Los infantes de Carrión, Juan de la Cueva

La leyenda fue llevada a la escena por Juan de la Cueva (1543-1610) en la tragedia en verso, dividida en cuatro partes o «jor­nadas», Los siete Infantes de Lara, estrenada en Sevilla en 1579 y publicada con sus come­dias y tragedias en esta misma ciudad en 1588. Juan de la Cueva es el primer drama­turgo español que se inspira en las leyen­das históricas nacionales. Saca el asunto de la Segunda Crónica General de 1344 y de la Hystoria breve del muy excelente cavallero el Conde Fernán González con la muerte de los siete Infantes de Lara, de 1511, pero en la variada figuración escénica los temas de los «romances», crónicas y cantares anti­guos son sentidos más bien en sus valores humanos — el amor, la sociedad — que en los terribles aspectos de la guerra entre linajes adversos y la venganza familiar.

La acción empieza con la que propiamente es segunda parte de la historia: la primera, con el adiós de Ruy Velázquez, el envío de su cuñado Gonzalo Bustos (o Gustios) como embajador y la matanza de los Infantes en la llanura de Almenar, viene a conocimiento del es­pectador mediante narraciones y alusiones. La obra empieza presentando a Almanzor en su corte de Córdoba, donde escucha de sus capitanes Viara y Galve el relato de la valerosísima muerte de los Infantes. Mientras Gonzalo Bustos, padre de los siete jóvenes, protesta por haber sido encarcelado por Almanzor, éste le informa de una carta de Ruy Velázquez, según la cual hubiera debido darle muerte sin demora. En la se­gunda «jornada», en la Corte, el capitán Vialba habla de su pasado glorioso y de sus hazañas; en un banquete con Almanzor, que refiere la horrible batalla, Gonzalo ve las cabezas de los siete, jóvenes y de su ayo Ñuño Salido, que le han sido puestas de­lante. Reconociéndolas por los de sus que­ridos hijos y amigo, rompe en un llanto doloroso y desesperado. El moro se deja llevar por la compasión y le pone en liber­tad para que vuelva a su tierra. En la ter­cera «jomada» Gonzalo parte de Córdoba: Zaida, hermana de Almanzor, enamorada del prisionero, intenta retenerlo con exhor­taciones, pero en vano. Gonzalo se aleja a pesar de que sabe la incipiente maternidad de la joven, pero le deja la mitad de su anillo a fin de que el hijo que ha de nacer pueda luego darse a conocer de él y ayudarle en la inexcusable venganza contra Ruy Velázquez.
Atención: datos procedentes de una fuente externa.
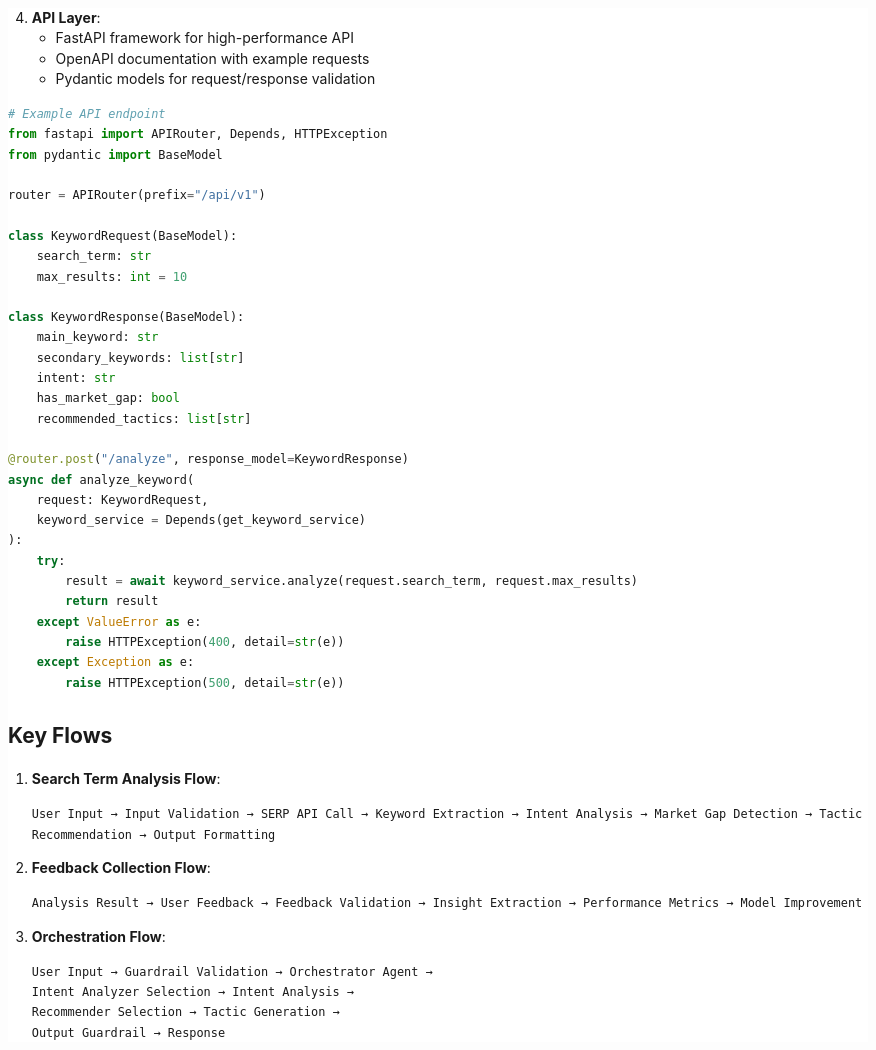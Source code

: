 4. **API Layer**:
   - FastAPI framework for high-performance API
   - OpenAPI documentation with example requests
   - Pydantic models for request/response validation
   
```python
# Example API endpoint
from fastapi import APIRouter, Depends, HTTPException
from pydantic import BaseModel

router = APIRouter(prefix="/api/v1")

class KeywordRequest(BaseModel):
    search_term: str
    max_results: int = 10

class KeywordResponse(BaseModel):
    main_keyword: str
    secondary_keywords: list[str]
    intent: str
    has_market_gap: bool
    recommended_tactics: list[str]

@router.post("/analyze", response_model=KeywordResponse)
async def analyze_keyword(
    request: KeywordRequest,
    keyword_service = Depends(get_keyword_service)
):
    try:
        result = await keyword_service.analyze(request.search_term, request.max_results)
        return result
    except ValueError as e:
        raise HTTPException(400, detail=str(e))
    except Exception as e:
        raise HTTPException(500, detail=str(e))
```

## Key Flows

1. **Search Term Analysis Flow**:
   ```
   User Input → Input Validation → SERP API Call → Keyword Extraction → Intent Analysis → Market Gap Detection → Tactic Recommendation → Output Formatting
   ```

2. **Feedback Collection Flow**:
   ```
   Analysis Result → User Feedback → Feedback Validation → Insight Extraction → Performance Metrics → Model Improvement
   ```

3. **Orchestration Flow**:
   ```
   User Input → Guardrail Validation → Orchestrator Agent → 
   Intent Analyzer Selection → Intent Analysis → 
   Recommender Selection → Tactic Generation → 
   Output Guardrail → Response
   ```
   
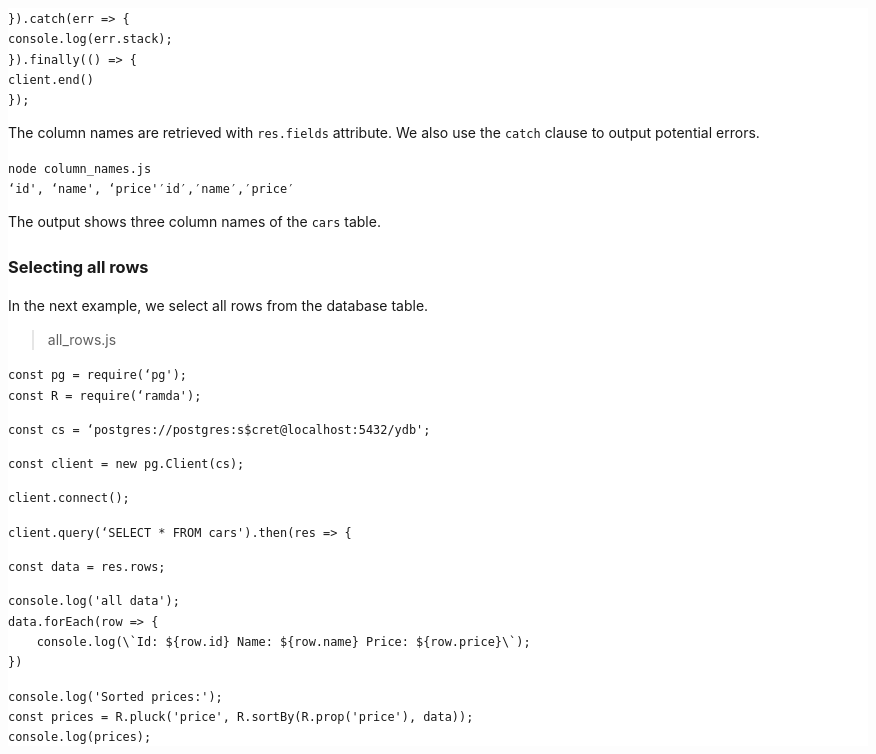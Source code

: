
 ```
}).catch(err => {
console.log(err.stack);
}).finally(() => {
client.end()
});
```

The column names are retrieved with `res.fields` attribute. We also use the `catch` clause to output potential errors.

```
node column_names.js
‘id', ‘name', ‘price'′id′,′name′,′price′
```

The output shows three column names of the `cars` table.

### Selecting all rows

In the next example, we select all rows from the database table.

> all_rows.js
> 

```
const pg = require(‘pg');
const R = require(‘ramda');
```

```
const cs = ‘postgres://postgres:s$cret@localhost:5432/ydb';
```

```
const client = new pg.Client(cs);
```

```
client.connect();
```

```
client.query(‘SELECT * FROM cars').then(res => {
```

```
const data = res.rows;
```

```
console.log('all data');
data.forEach(row => {
    console.log(\`Id: ${row.id} Name: ${row.name} Price: ${row.price}\`);
})
```

```
console.log('Sorted prices:');
const prices = R.pluck('price', R.sortBy(R.prop('price'), data));
console.log(prices);
```
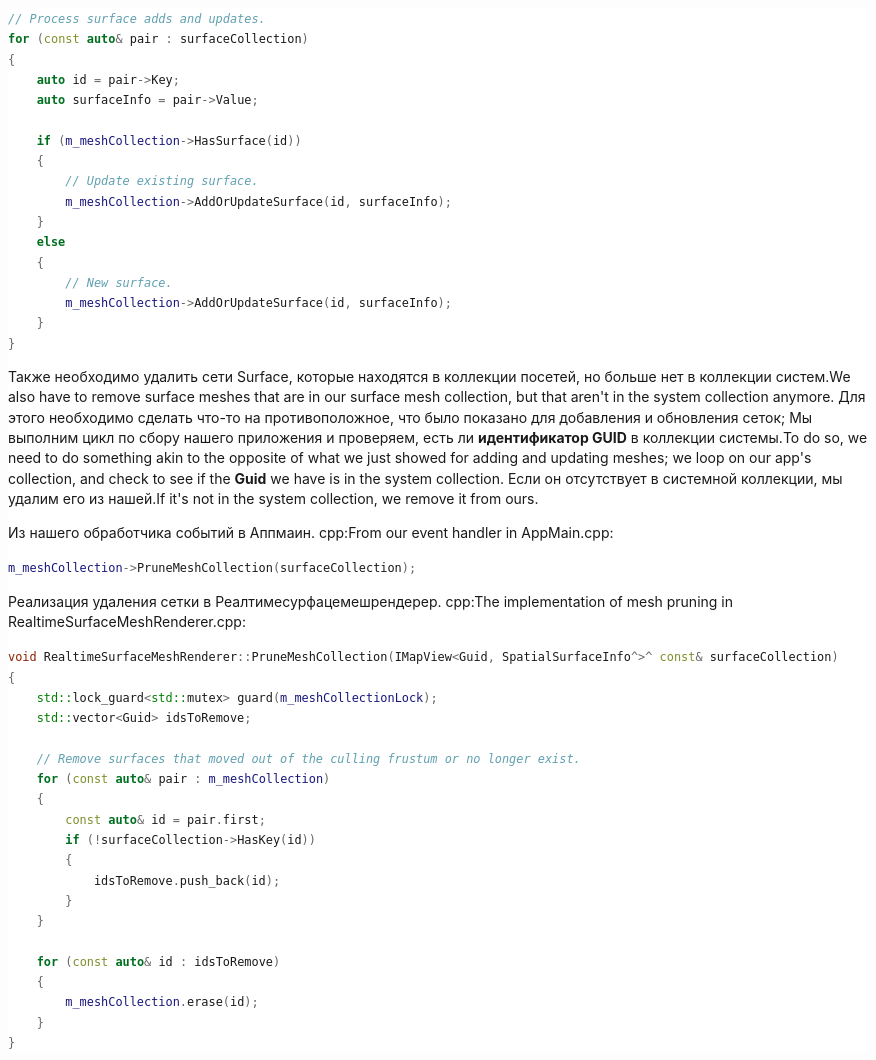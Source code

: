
 ```cpp
// Process surface adds and updates.
for (const auto& pair : surfaceCollection)
{
    auto id = pair->Key;
    auto surfaceInfo = pair->Value;

    if (m_meshCollection->HasSurface(id))
    {
        // Update existing surface.
        m_meshCollection->AddOrUpdateSurface(id, surfaceInfo);
    }
    else
    {
        // New surface.
        m_meshCollection->AddOrUpdateSurface(id, surfaceInfo);
    }
}
```

<span data-ttu-id="95d1a-211">Также необходимо удалить сети Surface, которые находятся в коллекции посетей, но больше нет в коллекции систем.</span><span class="sxs-lookup"><span data-stu-id="95d1a-211">We also have to remove surface meshes that are in our surface mesh collection, but that aren't in the system collection anymore.</span></span> <span data-ttu-id="95d1a-212">Для этого необходимо сделать что-то на противоположное, что было показано для добавления и обновления сеток; Мы выполним цикл по сбору нашего приложения и проверяем, есть ли **идентификатор GUID** в коллекции системы.</span><span class="sxs-lookup"><span data-stu-id="95d1a-212">To do so, we need to do something akin to the opposite of what we just showed for adding and updating meshes; we loop on our app's collection, and check to see if the **Guid** we have is in the system collection.</span></span> <span data-ttu-id="95d1a-213">Если он отсутствует в системной коллекции, мы удалим его из нашей.</span><span class="sxs-lookup"><span data-stu-id="95d1a-213">If it's not in the system collection, we remove it from ours.</span></span>

<span data-ttu-id="95d1a-214">Из нашего обработчика событий в Аппмаин. cpp:</span><span class="sxs-lookup"><span data-stu-id="95d1a-214">From our event handler in AppMain.cpp:</span></span>

```cpp
m_meshCollection->PruneMeshCollection(surfaceCollection);
```

<span data-ttu-id="95d1a-215">Реализация удаления сетки в Реалтимесурфацемешрендерер. cpp:</span><span class="sxs-lookup"><span data-stu-id="95d1a-215">The implementation of mesh pruning in RealtimeSurfaceMeshRenderer.cpp:</span></span>

```cpp
void RealtimeSurfaceMeshRenderer::PruneMeshCollection(IMapView<Guid, SpatialSurfaceInfo^>^ const& surfaceCollection)
{
    std::lock_guard<std::mutex> guard(m_meshCollectionLock);
    std::vector<Guid> idsToRemove;

    // Remove surfaces that moved out of the culling frustum or no longer exist.
    for (const auto& pair : m_meshCollection)
    {
        const auto& id = pair.first;
        if (!surfaceCollection->HasKey(id))
        {
            idsToRemove.push_back(id);
        }
    }

    for (const auto& id : idsToRemove)
    {
        m_meshCollection.erase(id);
    }
}
```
Zaida da a luz una criatura, y Almanzor, airado en su orgullo de príncipe por el amor de su hermana a un prisionero cristiano, se calma sólo ante las palabras de aquélla: por otra parte, ahora, pasado el peligro de poderosos enemigos, se siente fuerte en su reino. En la cuarta «jornada» el joven bastardo — llamado Gonzalo Mudarra — es armado caballero, deja a su ma­dre y va hacia la tierra de Gonzalo Bustos, deseoso de vengar el ultraje hecho a su pa­dre y a sus siete hermanos. Llega así a la corte junto a Ruy Velázquez, se deja bau­tizar, no sin alguna dificultad, por voluntad de su padre, y al fin, retando al viejo Ve­lázquez que había mandado la matanza de su gente, le da muerte. Luego pega fuego a la casa de doña Lambra (v.), por cuyo odio había surgido la disputa con los Infantes de Lara, y al ver a la anciana que se debate entre las llamas, se burla ásperamente de ella. La venganza queda finalmente cum­plida («Parte de la maldad por esta vía/ Se va pagando…»). La tragedia, quizás dé­bilmente construida, tiene acentos de huma­nidad y veracidad precisamente en el mundo de los afectos familiares, desde Zaida a Mudarra al mismo Gonzalo Bustos y a los Infantes, pero en conjunto se resiente de la diversidad de las fuentes y de la tentativa de traducir en una acción única motivos tan variados y complejos.